Book Synopsis The Nonlinear Schrödinger Equation by : Gadi Fibich
Download or read book The Nonlinear Schrödinger Equation written by Gadi Fibich and published by Springer. This book was released on 2015-03-06 with total page 870 pages. Available in PDF, EPUB and Kindle. Book excerpt: This book is an interdisciplinary introduction to optical collapse of laser beams, which is modelled by singular (blow-up) solutions of the nonlinear Schrödinger equation. With great care and detail, it develops the subject including the mathematical and physical background and the history of the subject. It combines rigorous analysis, asymptotic analysis, informal arguments, numerical simulations, physical modelling, and physical experiments. It repeatedly emphasizes the relations between these approaches, and the intuition behind the results. The Nonlinear Schrödinger Equation will be useful to graduate students and researchers in applied mathematics who are interested in singular solutions of partial differential equations, nonlinear optics and nonlinear waves, and to graduate students and researchers in physics and engineering who are interested in nonlinear optics and Bose-Einstein condensates. It can be used for courses on partial differential equations, nonlinear waves, and nonlinear optics. Gadi Fibich is a Professor of Applied Mathematics at Tel Aviv University. “This book provides a clear presentation of the nonlinear Schrodinger equation and its applications from various perspectives (rigorous analysis, informal analysis, and physics).

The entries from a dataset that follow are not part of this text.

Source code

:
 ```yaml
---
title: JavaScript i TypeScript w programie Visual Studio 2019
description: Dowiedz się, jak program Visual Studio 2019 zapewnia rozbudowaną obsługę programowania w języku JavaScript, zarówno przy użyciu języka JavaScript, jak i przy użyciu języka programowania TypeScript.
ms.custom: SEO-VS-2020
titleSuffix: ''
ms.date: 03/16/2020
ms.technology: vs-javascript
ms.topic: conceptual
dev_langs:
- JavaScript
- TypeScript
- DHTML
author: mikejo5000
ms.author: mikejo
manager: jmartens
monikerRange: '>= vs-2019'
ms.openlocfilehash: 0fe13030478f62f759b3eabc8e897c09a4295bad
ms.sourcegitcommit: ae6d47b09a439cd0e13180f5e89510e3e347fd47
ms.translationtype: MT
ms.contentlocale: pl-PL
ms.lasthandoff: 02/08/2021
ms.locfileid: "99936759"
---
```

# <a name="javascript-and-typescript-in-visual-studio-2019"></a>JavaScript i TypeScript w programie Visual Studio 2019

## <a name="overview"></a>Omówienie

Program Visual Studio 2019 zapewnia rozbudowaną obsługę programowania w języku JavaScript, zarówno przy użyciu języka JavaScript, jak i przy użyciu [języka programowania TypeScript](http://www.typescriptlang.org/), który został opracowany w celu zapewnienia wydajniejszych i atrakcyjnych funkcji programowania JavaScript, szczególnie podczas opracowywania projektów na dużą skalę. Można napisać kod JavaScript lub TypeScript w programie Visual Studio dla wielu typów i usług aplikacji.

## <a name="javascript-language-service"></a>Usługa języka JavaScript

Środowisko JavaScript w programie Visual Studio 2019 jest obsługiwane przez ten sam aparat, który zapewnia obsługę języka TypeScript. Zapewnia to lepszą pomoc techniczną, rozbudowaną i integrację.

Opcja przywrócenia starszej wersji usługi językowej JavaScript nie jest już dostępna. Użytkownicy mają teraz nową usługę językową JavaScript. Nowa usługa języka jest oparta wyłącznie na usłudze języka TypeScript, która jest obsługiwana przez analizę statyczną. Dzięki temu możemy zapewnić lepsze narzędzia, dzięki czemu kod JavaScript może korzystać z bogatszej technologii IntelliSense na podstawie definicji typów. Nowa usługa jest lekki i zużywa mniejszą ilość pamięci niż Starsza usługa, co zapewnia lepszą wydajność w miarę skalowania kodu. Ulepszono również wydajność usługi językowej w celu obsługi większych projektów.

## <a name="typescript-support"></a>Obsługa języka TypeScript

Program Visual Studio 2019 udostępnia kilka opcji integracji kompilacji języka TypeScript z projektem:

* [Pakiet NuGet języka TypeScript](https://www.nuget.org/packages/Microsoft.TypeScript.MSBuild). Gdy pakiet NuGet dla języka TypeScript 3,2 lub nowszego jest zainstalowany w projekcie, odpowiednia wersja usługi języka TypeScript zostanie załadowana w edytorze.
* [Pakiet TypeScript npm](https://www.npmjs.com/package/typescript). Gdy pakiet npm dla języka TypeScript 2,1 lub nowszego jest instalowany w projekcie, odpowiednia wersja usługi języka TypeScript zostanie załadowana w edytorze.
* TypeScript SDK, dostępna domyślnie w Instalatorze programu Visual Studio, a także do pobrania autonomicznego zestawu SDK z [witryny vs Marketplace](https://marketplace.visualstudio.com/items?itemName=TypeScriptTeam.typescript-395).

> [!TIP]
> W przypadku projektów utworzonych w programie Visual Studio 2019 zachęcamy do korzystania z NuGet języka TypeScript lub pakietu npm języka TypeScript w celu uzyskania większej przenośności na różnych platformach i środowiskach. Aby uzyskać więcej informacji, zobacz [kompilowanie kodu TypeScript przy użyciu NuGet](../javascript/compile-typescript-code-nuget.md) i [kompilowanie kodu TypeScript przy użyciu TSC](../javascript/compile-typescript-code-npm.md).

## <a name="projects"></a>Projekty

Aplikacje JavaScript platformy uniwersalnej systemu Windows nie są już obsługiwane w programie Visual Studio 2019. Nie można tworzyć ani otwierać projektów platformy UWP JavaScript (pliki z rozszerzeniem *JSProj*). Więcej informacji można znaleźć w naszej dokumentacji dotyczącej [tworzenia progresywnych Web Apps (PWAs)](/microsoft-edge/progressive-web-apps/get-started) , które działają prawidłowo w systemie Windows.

It will be extremely useful for students and researchers who enter this field.” Frank Merle, Université de Cergy-Pontoise and Institut des Hautes Études Scientifiques, France
Book Synopsis Korteweg-de Vries and Nonlinear Schrödinger Equations: Qualitative Theory by : Peter E. Zhidkov
Download or read book Korteweg-de Vries and Nonlinear Schrödinger Equations: Qualitative Theory written by Peter E. Zhidkov and published by Springer Science & Business Media. This book was released on 2001-04-24 with total page 153 pages. Available in PDF, EPUB and Kindle. Book excerpt: The emphasis of this book is on questions typical of nonlinear analysis and qualitative theory of PDEs. The selection of the material is related to the author's attempt to illuminate those particularly interesting questions not yet covered in other monographs though they have been the subject of published articles. One chapter, for example, is devoted to the construction of invariant measures for dynamical systems generated by certain equations and a result from a recent paper on basic properties of a system of eigenfunctions of a stationary problem. Also considered is an application of the method of qualitative theory of ODes to proving the existence of radial solutions of stationary problems and stability of solutions of NLSE nonvanishing as the spatial variable tends to infinity. Finally a recent result on the existence of an infinite sequence of invariant measures for the inegrable KdV equation is presented.